▶ [WORK ORDER]: All that should be output is the block of lines below from the line with "Using Duck Punching" to the line with "Author: Josh Friend", both included, exactly as written.

====================

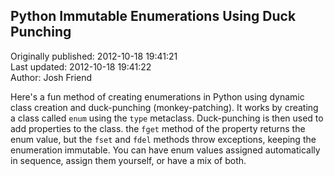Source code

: ## Python Immutable Enumerations Using Duck Punching  
Originally published: 2012-10-18 19:41:21  
Last updated: 2012-10-18 19:41:22  
Author: Josh Friend  
  
Here's a fun method of creating enumerations in Python using dynamic class creation and duck-punching (monkey-patching). It works by creating a class called `enum` using the `type` metaclass. Duck-punching is then used to add properties to the class. the `fget` method of the property returns the enum value, but the `fset` and `fdel` methods throw exceptions, keeping the enumeration immutable. You can have enum values assigned automatically in sequence, assign them yourself, or have a mix of both.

====================

▶ [EXERCISE RESPONSE]:
: ## Python Immutable Enumerations Using Duck Punching  
Originally published: 2012-10-18 19:41:21  
Last updated: 2012-10-18 19:41:22  
Author: Josh Friend  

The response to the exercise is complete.